Problem description -
Search the records for "accessed". Report every line where it occurs.

(Stored data entries)
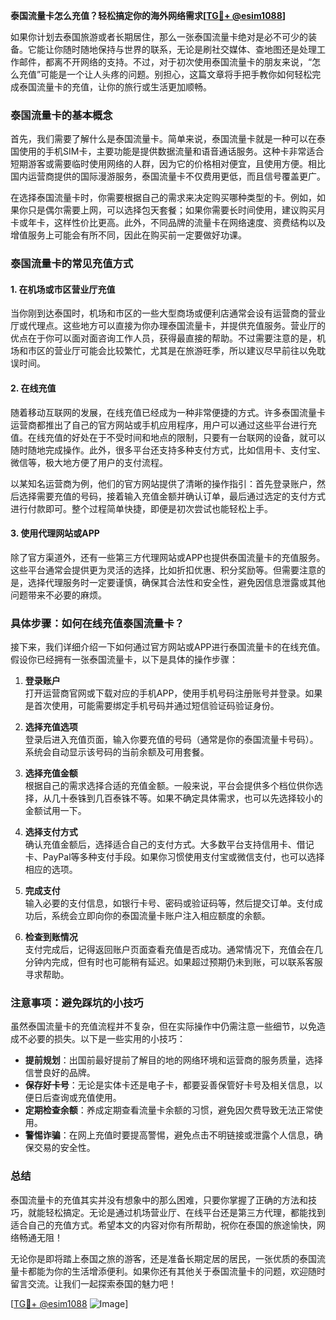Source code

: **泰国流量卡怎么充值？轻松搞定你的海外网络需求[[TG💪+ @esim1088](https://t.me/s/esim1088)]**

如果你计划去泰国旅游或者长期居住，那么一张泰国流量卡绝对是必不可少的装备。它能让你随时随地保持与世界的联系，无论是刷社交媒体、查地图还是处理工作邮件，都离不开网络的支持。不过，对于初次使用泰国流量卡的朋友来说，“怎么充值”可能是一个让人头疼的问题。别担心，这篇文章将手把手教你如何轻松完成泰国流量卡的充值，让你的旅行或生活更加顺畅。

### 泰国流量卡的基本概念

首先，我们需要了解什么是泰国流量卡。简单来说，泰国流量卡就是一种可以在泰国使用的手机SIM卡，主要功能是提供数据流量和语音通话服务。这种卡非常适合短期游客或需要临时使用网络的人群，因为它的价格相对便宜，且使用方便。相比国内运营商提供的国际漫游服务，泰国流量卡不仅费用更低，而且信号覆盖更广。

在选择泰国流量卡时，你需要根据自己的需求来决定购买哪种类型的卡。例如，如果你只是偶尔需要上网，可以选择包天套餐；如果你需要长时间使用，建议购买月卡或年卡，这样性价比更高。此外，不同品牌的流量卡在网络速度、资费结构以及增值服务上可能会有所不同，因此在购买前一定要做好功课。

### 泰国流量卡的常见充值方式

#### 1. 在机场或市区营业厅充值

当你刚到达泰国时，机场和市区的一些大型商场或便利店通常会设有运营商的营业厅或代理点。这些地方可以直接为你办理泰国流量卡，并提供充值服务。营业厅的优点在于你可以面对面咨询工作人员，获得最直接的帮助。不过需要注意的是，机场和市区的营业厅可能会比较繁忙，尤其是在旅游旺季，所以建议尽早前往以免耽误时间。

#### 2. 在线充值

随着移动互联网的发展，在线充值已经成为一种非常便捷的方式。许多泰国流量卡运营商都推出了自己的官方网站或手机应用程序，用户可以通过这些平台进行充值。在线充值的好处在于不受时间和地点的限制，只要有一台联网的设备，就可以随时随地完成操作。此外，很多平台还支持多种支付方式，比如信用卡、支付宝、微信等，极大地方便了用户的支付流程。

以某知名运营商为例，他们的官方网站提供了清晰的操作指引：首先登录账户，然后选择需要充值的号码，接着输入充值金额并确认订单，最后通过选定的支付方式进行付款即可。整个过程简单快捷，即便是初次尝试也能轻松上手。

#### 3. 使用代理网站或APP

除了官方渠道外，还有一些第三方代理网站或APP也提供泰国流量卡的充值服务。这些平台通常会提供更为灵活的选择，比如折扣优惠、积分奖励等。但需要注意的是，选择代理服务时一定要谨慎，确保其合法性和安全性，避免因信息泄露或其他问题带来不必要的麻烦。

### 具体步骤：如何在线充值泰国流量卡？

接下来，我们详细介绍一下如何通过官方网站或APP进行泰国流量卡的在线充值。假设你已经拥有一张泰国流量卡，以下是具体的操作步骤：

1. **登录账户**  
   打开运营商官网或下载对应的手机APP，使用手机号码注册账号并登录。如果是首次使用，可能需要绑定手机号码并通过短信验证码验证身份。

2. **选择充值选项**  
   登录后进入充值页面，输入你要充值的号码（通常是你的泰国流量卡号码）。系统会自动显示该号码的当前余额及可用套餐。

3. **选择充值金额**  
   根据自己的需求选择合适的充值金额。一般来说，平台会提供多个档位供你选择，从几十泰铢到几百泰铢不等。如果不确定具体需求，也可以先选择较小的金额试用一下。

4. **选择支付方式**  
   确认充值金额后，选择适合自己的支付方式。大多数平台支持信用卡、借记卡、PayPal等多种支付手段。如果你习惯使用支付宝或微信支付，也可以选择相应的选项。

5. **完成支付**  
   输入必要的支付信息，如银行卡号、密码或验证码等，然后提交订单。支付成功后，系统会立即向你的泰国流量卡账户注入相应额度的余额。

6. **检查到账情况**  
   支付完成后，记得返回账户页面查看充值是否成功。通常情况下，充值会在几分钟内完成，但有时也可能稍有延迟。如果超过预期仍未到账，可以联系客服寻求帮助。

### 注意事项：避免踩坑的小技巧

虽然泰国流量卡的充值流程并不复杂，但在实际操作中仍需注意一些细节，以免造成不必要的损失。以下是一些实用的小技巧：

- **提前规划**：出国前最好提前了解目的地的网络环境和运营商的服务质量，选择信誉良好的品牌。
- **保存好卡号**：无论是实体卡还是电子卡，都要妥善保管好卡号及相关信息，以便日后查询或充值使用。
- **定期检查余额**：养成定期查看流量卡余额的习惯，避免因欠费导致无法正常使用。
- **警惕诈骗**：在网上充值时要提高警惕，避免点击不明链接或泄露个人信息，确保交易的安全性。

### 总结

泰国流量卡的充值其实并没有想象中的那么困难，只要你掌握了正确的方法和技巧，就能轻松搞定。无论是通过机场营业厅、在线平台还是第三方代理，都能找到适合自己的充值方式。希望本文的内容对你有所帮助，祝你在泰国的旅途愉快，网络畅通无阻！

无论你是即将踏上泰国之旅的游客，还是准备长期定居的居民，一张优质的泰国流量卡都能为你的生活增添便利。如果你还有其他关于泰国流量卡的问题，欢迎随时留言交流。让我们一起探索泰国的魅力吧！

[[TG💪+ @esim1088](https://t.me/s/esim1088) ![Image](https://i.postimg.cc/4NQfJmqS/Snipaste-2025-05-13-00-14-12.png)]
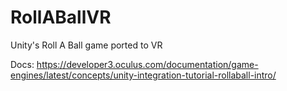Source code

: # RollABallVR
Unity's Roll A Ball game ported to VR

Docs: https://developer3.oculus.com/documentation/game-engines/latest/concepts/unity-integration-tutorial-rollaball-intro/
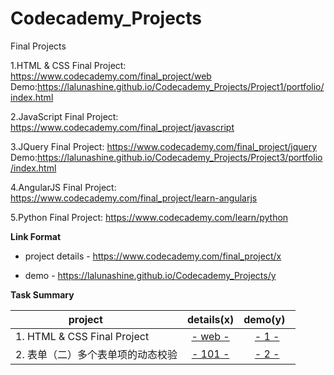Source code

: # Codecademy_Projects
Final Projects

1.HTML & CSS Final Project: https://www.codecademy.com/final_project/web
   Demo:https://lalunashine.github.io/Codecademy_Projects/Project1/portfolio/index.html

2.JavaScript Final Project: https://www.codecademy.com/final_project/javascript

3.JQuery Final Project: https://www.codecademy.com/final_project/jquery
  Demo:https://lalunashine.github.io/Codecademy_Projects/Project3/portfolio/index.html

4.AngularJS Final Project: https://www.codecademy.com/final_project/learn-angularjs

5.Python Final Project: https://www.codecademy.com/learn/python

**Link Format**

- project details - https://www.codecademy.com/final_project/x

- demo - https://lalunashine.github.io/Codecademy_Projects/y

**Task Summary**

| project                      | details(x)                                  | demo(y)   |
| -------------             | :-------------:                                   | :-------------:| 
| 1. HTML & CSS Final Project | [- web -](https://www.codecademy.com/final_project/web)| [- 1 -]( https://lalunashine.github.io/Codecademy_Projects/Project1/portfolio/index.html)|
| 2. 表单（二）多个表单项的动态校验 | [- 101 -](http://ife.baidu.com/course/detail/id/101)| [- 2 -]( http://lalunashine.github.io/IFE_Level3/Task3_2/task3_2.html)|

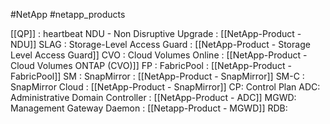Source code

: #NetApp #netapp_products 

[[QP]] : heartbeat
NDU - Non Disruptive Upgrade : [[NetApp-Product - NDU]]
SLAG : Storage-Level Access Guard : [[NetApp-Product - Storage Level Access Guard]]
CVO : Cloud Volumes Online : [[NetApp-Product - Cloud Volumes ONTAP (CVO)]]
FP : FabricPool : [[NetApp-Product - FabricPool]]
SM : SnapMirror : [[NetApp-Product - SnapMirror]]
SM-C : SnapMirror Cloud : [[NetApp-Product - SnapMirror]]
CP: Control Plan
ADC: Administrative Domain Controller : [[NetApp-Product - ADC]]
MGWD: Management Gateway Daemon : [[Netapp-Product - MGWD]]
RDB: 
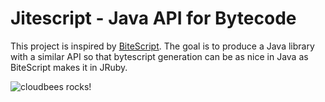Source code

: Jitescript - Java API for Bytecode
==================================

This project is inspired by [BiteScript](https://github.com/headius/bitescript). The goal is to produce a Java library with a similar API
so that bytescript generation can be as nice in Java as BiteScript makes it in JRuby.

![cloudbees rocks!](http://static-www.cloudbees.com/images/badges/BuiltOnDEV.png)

--

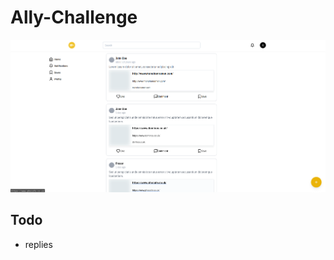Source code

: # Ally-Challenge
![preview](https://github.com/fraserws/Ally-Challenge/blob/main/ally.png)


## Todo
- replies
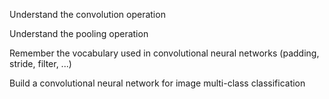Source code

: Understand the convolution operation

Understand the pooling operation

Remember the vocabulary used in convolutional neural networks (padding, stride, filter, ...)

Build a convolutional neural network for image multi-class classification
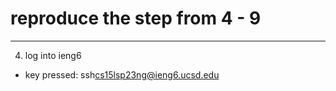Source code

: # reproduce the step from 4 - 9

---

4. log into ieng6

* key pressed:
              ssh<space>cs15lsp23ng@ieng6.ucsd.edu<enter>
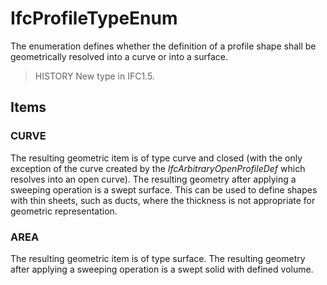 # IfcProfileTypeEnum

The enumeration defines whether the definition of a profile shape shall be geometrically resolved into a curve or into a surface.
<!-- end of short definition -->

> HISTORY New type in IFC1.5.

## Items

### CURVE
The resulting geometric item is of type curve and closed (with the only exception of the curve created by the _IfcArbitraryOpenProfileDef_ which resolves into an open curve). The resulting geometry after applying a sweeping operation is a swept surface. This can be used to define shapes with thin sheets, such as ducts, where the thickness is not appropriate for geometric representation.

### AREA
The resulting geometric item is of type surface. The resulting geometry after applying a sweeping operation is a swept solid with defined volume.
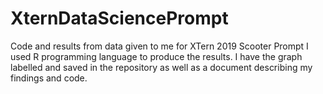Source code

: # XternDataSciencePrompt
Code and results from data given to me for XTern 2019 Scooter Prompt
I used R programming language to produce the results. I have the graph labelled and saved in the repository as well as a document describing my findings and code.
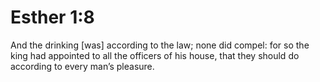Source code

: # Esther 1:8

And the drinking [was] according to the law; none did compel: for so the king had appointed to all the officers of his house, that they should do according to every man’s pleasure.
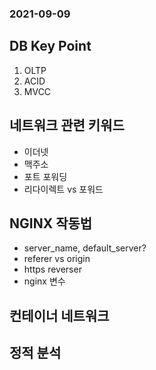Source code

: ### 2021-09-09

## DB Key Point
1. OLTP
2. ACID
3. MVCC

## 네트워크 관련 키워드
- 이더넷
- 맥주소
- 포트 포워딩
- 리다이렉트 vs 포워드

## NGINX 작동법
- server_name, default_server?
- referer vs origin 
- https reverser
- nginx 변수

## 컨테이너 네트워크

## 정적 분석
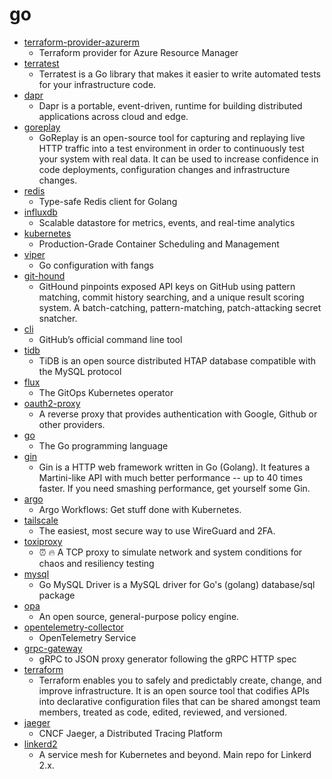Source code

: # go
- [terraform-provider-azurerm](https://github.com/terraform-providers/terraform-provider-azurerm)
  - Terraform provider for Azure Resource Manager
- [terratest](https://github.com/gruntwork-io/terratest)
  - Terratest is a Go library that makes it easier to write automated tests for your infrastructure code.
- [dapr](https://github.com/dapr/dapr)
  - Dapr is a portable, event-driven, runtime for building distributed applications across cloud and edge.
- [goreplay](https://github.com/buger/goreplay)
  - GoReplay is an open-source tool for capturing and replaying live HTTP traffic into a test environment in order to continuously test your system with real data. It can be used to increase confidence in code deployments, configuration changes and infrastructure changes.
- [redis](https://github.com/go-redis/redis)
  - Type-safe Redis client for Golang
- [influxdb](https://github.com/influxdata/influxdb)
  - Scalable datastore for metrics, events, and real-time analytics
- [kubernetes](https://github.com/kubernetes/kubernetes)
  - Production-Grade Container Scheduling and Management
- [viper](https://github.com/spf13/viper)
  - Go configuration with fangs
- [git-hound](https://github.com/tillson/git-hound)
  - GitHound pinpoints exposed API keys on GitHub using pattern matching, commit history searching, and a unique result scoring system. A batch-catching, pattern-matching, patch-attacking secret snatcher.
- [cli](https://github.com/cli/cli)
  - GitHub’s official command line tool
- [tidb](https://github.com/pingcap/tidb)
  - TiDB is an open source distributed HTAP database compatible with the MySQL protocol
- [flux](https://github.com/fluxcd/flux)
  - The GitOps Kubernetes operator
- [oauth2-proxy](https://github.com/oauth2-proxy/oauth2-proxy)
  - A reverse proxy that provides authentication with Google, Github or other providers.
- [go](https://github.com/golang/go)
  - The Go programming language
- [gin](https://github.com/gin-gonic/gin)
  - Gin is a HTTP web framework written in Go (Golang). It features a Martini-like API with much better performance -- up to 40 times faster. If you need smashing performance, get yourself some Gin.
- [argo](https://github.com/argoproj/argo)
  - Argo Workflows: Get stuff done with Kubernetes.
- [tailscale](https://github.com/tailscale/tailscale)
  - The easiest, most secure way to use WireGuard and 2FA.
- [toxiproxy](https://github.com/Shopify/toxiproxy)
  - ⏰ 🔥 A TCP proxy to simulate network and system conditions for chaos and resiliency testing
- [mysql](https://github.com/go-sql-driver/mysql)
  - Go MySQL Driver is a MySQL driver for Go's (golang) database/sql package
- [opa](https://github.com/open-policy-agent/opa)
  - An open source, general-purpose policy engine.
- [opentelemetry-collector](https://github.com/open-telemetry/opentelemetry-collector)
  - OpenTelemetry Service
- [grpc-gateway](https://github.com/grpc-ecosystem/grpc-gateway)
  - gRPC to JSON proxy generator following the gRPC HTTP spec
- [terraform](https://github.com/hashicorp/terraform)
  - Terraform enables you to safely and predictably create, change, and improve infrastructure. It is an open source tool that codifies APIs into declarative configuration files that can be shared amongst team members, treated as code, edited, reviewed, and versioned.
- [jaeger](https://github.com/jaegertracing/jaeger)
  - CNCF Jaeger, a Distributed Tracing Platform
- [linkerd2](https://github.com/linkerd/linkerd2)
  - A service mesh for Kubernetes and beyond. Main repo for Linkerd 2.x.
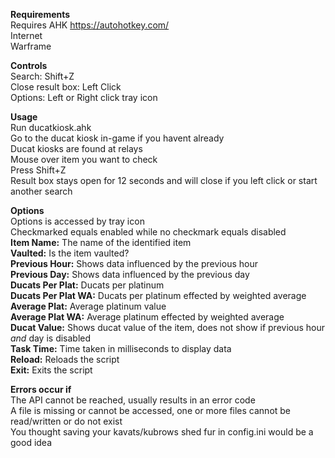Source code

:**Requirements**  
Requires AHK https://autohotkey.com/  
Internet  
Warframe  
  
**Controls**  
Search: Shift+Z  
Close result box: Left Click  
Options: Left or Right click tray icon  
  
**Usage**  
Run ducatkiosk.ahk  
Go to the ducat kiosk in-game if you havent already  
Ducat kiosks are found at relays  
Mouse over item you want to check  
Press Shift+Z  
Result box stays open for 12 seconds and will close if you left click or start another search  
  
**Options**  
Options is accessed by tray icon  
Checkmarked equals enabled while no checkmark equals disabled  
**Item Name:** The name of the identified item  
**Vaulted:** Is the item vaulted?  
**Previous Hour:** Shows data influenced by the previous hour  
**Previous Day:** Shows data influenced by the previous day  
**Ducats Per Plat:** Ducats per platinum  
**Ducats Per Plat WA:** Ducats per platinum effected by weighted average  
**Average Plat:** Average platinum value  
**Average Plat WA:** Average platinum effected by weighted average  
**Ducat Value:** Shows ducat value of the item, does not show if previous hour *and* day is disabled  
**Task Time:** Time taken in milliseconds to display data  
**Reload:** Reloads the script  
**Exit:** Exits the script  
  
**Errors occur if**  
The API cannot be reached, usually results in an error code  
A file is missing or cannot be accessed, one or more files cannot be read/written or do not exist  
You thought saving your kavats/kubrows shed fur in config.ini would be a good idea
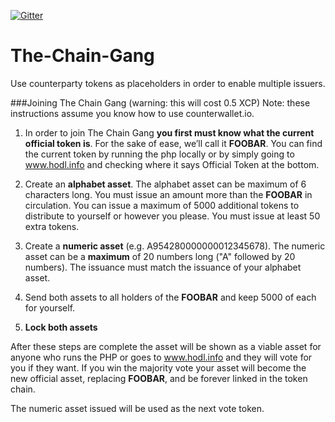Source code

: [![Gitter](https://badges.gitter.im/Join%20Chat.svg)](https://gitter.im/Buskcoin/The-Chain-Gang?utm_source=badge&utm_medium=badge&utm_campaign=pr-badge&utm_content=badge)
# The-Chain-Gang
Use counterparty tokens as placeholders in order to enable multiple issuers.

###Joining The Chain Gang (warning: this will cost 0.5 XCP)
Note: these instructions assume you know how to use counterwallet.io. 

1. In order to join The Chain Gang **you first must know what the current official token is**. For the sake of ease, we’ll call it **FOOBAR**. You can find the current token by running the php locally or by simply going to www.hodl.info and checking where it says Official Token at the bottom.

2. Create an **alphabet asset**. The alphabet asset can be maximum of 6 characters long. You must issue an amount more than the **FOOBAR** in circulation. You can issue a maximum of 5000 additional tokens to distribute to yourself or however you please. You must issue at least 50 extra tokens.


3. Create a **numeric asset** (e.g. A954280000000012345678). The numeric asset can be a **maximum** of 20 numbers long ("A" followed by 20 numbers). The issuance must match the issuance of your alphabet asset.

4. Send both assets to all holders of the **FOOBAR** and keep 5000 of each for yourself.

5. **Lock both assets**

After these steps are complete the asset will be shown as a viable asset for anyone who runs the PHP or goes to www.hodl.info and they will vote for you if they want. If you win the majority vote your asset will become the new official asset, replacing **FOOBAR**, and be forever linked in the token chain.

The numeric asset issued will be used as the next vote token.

Your response -
Options is accessed by tray icon  
A file is missing or cannot be accessed, one or more files cannot be read/written or do not exist  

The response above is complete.